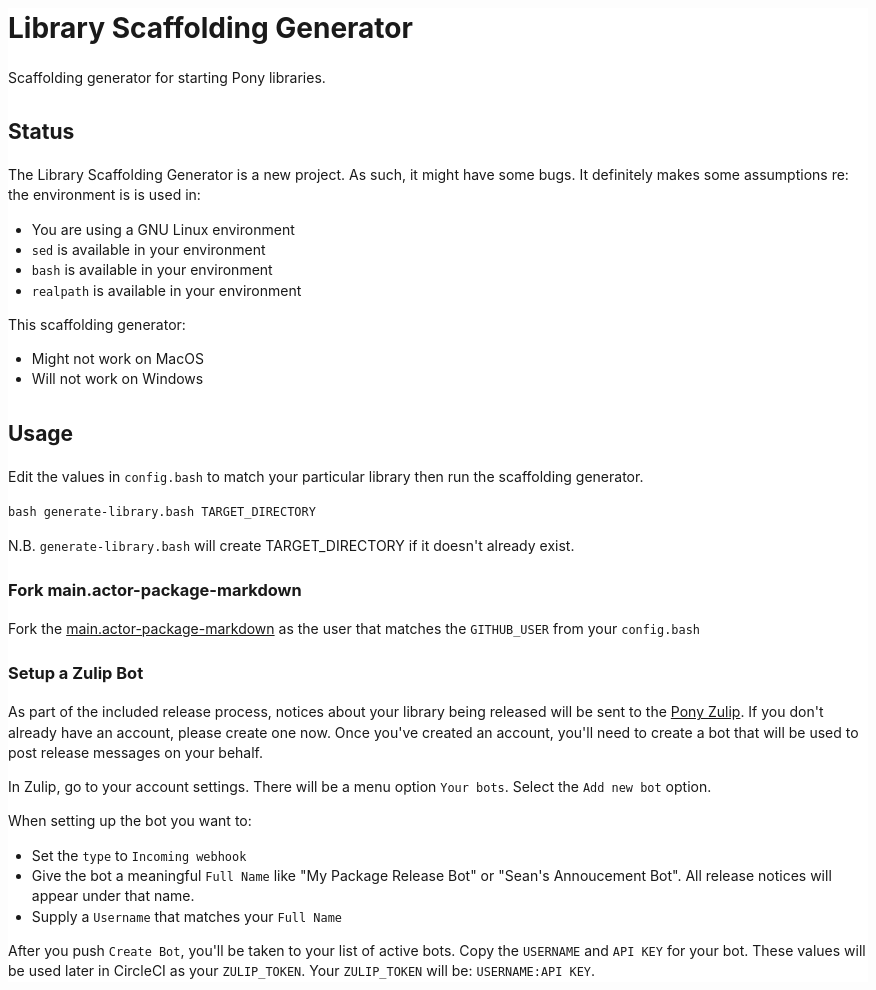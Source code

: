 # Library Scaffolding Generator

Scaffolding generator for starting Pony libraries.

## Status

The Library Scaffolding Generator is a new project. As such, it might have some bugs. It definitely makes some assumptions re: the environment is is used in:

- You are using a GNU Linux environment
- `sed` is available in your environment
- `bash` is available in your environment
- `realpath` is available in your environment

This scaffolding generator:

- Might not work on MacOS
- Will not work on Windows

## Usage

Edit the values in `config.bash` to match your particular library then run the scaffolding generator.

```
bash generate-library.bash TARGET_DIRECTORY
```

N.B. `generate-library.bash` will create TARGET_DIRECTORY if it doesn't already exist.

### Fork main.actor-package-markdown

Fork the [main.actor-package-markdown](https://github.com/ponylang/main.actor-package-markdown) as the user that matches the `GITHUB_USER` from your `config.bash`

### Setup a Zulip Bot

As part of the included release process, notices about your library being released will be sent to the [Pony Zulip](https://ponylang.zulipchat.com/). If you don't already have an account, please create one now. Once you've created an account, you'll need to create a bot that will be used to post release messages on your behalf.

In Zulip, go to your account settings. There will be a menu option `Your bots`.
Select the `Add new bot` option.

When setting up the bot you want to:

- Set the `type` to `Incoming webhook`
- Give the bot a meaningful `Full Name` like "My Package Release Bot" or "Sean's Annoucement Bot". All release notices will appear under that name.
- Supply a `Username` that matches your `Full Name`

After you push `Create Bot`, you'll be taken to your list of active bots. Copy the `USERNAME` and `API KEY` for your bot. These values will be used later in CircleCI as your `ZULIP_TOKEN`. Your `ZULIP_TOKEN` will be: `USERNAME:API KEY`.
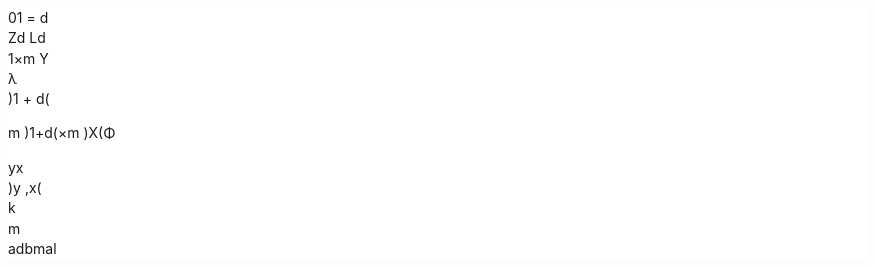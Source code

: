 </div>
</div>
<div class="layoutArea">
<div class="column">
01 = d

</div>
</div>
<div class="layoutArea">
<div class="column">
Zd Ld

</div>
</div>
<div class="layoutArea">
<div class="column">
1×m Y

</div>
</div>
<div class="layoutArea">
<div class="column">
λ

</div>
</div>
<div class="layoutArea">
<div class="column">
)1 + d(

m )1+d(×m )X(Φ

</div>
</div>
<div class="layoutArea">
<div class="column">
yx

</div>
</div>
<div class="layoutArea">
<div class="column">
)y ,x(

</div>
</div>
<div class="layoutArea">
<div class="column">
k

</div>
</div>
<div class="layoutArea">
<div class="column">
m

</div>
</div>
<div class="layoutArea">
<div class="column">
adbmal

</div>
</div>
</div>
</div>
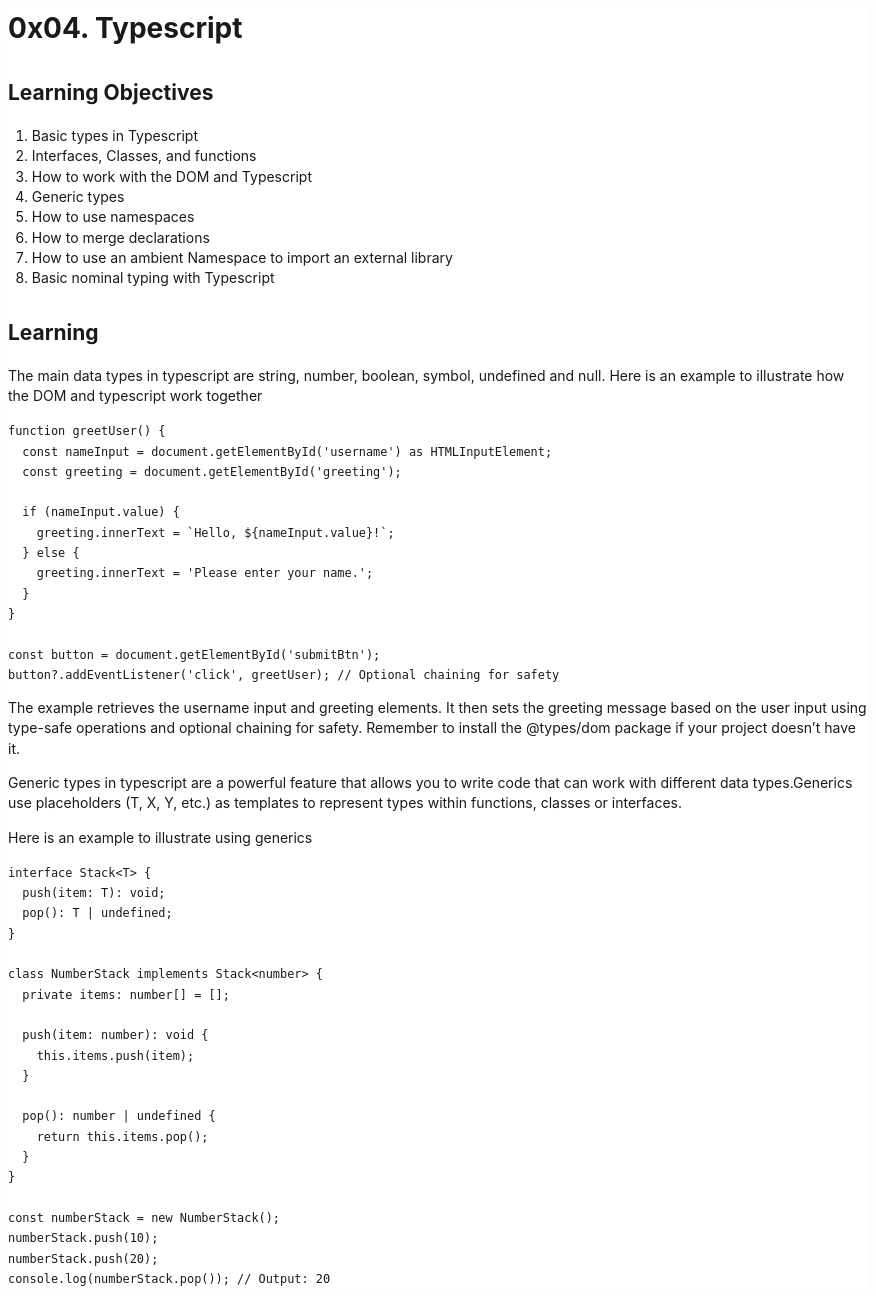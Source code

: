 # 0x04. Typescript
## Learning Objectives
1) Basic types in Typescript
2) Interfaces, Classes, and functions
3) How to work with the DOM and Typescript
4) Generic types
5) How to use namespaces
6) How to merge declarations
7) How to use an ambient Namespace to import an external library
8) Basic nominal typing with Typescript


## Learning
The main data types in typescript are string, number, boolean, symbol, undefined and null.
Here is an example to illustrate how the DOM and typescript work together
```
function greetUser() {
  const nameInput = document.getElementById('username') as HTMLInputElement; 
  const greeting = document.getElementById('greeting');

  if (nameInput.value) {
    greeting.innerText = `Hello, ${nameInput.value}!`;
  } else {
    greeting.innerText = 'Please enter your name.';
  }
}

const button = document.getElementById('submitBtn');
button?.addEventListener('click', greetUser); // Optional chaining for safety
```
The example retrieves the username input and greeting elements. It then sets the greeting message based on the user input using type-safe operations and optional chaining for safety. Remember to install the @types/dom package if your project doesn’t have it.

Generic types in typescript are a powerful feature that allows you to write code that can work with different data types.Generics use placeholders (T, X, Y, etc.) as templates to represent types within functions, classes or interfaces.

Here is an example to illustrate using generics
```
interface Stack<T> {
  push(item: T): void;
  pop(): T | undefined;
}

class NumberStack implements Stack<number> {
  private items: number[] = [];

  push(item: number): void {
    this.items.push(item);
  }

  pop(): number | undefined {
    return this.items.pop();
  }
}

const numberStack = new NumberStack();
numberStack.push(10);
numberStack.push(20);
console.log(numberStack.pop()); // Output: 20
```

# Work order
Could you reproduce exactly the lines from the first line of the listing through the line containing "- You are using a GNU Linux environment", both included, with pictures left out?

# Response to the task
Source code

: # Library Scaffolding Generator

Scaffolding generator for starting Pony libraries.

## Status

The Library Scaffolding Generator is a new project. As such, it might have some bugs. It definitely makes some assumptions re: the environment is is used in:

- You are using a GNU Linux environment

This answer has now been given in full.